§ **Task**: In the entries, find all lines that hold the word "from" and copy them.

(Collected data)
- Opening Delimiter -
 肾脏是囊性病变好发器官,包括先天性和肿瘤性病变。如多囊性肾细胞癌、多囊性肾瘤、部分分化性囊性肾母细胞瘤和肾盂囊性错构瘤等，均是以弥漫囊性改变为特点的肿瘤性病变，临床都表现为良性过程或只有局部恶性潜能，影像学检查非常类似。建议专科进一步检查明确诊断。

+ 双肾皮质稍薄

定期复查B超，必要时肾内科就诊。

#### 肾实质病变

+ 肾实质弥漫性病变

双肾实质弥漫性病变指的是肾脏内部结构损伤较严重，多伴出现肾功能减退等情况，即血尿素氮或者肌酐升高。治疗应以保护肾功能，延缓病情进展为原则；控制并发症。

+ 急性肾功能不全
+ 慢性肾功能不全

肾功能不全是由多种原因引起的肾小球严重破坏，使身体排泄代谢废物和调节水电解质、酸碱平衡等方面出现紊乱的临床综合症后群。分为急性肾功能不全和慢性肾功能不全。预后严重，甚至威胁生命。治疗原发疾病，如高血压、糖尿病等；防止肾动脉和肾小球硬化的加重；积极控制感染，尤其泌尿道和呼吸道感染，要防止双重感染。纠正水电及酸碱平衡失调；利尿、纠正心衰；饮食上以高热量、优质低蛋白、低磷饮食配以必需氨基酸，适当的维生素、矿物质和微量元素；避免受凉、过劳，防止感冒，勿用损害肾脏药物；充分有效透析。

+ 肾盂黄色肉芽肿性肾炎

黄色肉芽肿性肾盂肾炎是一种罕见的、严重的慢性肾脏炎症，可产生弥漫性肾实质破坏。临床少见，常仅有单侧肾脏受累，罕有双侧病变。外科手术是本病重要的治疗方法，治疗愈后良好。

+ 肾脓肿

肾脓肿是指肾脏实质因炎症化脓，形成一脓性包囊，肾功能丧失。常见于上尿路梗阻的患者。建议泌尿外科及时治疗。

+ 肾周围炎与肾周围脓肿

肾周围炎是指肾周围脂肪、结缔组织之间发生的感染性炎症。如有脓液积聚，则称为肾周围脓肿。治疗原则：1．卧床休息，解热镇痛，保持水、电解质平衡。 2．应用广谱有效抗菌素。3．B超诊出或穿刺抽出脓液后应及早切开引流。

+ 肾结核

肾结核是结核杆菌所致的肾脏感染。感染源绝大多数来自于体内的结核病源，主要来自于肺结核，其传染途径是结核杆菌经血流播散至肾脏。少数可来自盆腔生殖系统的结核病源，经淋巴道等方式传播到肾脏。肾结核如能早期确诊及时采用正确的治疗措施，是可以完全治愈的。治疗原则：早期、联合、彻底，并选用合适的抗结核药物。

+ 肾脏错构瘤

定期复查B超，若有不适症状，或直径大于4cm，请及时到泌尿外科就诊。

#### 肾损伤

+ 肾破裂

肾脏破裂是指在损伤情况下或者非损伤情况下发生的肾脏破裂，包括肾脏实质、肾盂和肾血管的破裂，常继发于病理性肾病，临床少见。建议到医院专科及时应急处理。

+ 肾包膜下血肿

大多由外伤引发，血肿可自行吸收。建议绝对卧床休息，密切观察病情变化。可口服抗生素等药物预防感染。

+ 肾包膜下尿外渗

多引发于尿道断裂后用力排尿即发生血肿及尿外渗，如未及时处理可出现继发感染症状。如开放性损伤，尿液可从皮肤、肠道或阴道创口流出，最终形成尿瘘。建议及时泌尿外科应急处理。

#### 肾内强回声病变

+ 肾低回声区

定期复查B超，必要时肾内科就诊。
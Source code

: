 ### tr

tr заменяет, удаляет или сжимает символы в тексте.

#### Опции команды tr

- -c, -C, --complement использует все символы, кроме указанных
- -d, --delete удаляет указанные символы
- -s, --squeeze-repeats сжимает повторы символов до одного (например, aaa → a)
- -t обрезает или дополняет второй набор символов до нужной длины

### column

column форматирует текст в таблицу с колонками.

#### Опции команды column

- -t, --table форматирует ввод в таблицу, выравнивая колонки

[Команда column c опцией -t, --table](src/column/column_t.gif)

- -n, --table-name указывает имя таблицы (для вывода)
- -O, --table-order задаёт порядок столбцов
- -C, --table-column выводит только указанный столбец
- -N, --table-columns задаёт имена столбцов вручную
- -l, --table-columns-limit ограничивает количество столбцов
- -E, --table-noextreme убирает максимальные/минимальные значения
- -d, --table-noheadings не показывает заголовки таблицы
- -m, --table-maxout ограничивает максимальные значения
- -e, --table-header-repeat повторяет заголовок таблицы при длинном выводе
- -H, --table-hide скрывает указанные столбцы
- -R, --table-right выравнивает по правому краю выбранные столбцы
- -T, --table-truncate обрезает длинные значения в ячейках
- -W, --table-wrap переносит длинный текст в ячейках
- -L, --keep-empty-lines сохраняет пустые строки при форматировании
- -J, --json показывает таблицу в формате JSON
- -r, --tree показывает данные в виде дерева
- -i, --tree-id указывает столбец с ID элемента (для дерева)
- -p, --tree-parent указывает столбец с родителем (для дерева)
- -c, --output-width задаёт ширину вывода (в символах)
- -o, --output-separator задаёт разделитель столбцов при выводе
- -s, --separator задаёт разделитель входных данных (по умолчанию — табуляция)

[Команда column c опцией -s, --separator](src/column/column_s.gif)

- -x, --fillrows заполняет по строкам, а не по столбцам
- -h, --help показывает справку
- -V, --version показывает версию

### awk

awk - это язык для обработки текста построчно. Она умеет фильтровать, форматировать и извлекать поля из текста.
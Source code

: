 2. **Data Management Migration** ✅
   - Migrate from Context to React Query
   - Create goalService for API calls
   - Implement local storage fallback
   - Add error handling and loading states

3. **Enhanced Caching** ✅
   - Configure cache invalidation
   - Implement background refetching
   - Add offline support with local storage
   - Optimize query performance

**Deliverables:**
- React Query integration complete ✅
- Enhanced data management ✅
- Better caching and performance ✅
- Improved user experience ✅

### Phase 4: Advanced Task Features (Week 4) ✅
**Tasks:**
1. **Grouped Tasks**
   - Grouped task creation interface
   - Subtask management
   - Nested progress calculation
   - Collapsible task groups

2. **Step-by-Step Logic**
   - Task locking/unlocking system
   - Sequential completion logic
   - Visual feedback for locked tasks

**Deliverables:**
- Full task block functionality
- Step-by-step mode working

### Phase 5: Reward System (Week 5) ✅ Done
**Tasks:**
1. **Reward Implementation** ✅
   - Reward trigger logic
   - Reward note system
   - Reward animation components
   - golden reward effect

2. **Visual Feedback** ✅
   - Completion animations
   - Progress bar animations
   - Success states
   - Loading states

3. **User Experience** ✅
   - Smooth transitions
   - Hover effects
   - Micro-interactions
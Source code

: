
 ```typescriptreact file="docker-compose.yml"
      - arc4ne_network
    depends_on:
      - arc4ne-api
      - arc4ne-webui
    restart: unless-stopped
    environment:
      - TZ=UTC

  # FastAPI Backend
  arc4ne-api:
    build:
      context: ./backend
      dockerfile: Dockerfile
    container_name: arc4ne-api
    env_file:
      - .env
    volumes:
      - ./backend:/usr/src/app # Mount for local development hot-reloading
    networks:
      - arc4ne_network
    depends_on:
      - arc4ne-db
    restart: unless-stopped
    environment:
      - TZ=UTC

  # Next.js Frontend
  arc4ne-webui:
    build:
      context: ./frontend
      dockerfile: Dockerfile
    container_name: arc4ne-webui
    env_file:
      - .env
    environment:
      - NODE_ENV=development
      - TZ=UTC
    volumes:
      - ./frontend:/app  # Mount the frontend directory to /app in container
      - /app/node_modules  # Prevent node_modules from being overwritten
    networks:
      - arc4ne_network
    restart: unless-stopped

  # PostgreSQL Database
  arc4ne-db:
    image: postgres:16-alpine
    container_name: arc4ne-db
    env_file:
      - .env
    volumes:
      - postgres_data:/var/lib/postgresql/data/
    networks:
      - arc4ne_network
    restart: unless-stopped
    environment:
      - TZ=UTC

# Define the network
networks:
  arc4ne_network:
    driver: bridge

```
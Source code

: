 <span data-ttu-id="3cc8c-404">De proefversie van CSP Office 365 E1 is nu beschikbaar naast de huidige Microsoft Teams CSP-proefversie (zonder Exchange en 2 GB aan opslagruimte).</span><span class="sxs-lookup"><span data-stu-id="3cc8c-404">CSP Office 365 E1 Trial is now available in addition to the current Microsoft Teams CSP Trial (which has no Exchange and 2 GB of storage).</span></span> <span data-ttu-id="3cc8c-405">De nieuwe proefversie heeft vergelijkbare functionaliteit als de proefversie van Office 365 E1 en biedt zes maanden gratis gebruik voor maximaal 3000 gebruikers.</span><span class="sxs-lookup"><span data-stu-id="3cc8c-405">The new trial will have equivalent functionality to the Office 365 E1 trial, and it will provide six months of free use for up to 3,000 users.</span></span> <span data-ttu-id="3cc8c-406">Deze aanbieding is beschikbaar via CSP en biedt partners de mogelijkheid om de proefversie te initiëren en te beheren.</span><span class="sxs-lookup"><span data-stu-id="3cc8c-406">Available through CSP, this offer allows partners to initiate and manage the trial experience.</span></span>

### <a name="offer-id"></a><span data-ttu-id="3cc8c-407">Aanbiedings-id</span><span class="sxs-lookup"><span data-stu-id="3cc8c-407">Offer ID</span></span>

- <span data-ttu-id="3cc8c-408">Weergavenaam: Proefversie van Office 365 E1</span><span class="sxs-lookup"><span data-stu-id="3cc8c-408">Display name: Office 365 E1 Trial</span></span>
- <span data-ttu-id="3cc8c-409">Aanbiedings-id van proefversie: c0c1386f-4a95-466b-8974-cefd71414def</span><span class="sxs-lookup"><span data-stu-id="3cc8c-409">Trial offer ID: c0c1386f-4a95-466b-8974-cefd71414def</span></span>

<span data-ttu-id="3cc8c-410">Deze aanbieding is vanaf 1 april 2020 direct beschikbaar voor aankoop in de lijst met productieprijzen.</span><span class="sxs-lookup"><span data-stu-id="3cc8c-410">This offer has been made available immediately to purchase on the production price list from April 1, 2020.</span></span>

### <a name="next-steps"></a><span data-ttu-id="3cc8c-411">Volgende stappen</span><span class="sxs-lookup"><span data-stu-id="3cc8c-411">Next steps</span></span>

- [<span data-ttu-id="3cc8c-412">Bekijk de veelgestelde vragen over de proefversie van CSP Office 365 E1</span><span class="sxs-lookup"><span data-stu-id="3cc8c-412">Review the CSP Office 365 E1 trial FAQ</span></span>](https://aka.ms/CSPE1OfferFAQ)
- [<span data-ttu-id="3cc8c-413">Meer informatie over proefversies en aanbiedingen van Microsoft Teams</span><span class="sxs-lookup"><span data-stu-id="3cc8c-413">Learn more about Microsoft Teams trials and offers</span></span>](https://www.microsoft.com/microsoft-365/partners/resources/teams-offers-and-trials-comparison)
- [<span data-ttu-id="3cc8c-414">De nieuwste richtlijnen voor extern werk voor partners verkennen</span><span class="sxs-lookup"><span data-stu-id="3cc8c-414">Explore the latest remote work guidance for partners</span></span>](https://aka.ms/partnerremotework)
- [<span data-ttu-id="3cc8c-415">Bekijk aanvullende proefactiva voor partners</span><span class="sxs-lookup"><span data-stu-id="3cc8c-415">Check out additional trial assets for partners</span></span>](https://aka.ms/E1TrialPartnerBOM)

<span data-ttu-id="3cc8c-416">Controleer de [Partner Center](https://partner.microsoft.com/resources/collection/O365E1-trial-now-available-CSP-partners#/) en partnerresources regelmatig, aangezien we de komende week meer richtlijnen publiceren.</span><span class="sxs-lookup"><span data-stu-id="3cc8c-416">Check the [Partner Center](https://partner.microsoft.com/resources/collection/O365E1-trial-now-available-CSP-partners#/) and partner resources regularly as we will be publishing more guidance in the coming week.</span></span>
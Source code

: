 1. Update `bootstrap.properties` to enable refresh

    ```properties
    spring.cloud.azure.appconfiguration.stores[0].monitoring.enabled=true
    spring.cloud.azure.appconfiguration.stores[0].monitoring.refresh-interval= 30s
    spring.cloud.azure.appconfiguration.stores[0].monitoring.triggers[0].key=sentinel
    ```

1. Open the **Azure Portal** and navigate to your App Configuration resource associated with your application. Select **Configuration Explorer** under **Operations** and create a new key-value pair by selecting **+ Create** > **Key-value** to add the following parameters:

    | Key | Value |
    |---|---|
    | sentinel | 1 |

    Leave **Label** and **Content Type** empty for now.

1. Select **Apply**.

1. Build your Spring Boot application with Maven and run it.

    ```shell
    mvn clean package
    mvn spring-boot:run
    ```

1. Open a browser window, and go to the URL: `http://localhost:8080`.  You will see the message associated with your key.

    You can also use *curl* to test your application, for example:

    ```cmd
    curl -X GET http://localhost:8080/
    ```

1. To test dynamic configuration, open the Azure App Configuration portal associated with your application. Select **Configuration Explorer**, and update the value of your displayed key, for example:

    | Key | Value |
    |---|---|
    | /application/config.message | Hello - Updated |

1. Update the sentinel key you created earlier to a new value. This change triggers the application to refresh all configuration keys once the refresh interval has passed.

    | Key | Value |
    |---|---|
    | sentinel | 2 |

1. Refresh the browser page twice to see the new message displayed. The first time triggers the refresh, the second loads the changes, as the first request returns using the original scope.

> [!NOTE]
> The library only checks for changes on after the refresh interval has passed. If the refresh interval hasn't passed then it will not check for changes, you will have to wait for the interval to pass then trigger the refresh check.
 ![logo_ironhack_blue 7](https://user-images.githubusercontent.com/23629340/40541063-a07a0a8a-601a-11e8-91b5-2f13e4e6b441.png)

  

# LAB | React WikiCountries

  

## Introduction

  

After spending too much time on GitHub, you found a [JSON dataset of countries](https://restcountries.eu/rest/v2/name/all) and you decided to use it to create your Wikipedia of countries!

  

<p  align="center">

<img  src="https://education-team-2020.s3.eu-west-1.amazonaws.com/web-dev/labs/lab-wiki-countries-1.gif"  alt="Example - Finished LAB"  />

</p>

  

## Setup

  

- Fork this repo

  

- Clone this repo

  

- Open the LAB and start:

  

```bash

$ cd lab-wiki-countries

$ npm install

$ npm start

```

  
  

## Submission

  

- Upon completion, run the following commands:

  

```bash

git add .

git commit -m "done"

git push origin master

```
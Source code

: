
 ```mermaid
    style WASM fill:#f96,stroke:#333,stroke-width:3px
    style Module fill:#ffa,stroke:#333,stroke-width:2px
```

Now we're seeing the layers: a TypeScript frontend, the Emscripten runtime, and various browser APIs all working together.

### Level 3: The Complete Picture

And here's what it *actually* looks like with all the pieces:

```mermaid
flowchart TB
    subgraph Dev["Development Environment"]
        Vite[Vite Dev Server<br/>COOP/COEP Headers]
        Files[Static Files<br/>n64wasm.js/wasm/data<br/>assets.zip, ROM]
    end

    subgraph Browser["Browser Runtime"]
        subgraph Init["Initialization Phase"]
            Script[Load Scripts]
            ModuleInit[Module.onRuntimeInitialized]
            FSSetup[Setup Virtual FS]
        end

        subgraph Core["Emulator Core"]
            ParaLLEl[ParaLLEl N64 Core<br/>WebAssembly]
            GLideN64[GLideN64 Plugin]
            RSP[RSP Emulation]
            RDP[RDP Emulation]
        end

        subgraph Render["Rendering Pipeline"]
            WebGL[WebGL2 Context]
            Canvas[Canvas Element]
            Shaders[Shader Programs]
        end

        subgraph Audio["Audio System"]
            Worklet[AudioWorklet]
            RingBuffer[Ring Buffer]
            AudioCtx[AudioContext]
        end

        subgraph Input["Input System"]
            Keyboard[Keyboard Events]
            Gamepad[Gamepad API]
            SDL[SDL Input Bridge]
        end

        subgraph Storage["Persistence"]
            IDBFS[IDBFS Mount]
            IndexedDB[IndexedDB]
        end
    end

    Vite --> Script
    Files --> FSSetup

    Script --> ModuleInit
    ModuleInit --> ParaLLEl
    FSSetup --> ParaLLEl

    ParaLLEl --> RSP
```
- Closing Delimiter -
§ **Response for this exercise**:
   - Migrate from Context to React Query
      - /app/node_modules  # Prevent node_modules from being overwritten
<span data-ttu-id="3cc8c-410">Deze aanbieding is vanaf 1 april 2020 direct beschikbaar voor aankoop in de lijst met productieprijzen.</span><span class="sxs-lookup"><span data-stu-id="3cc8c-410">This offer has been made available immediately to purchase on the production price list from April 1, 2020.</span></span>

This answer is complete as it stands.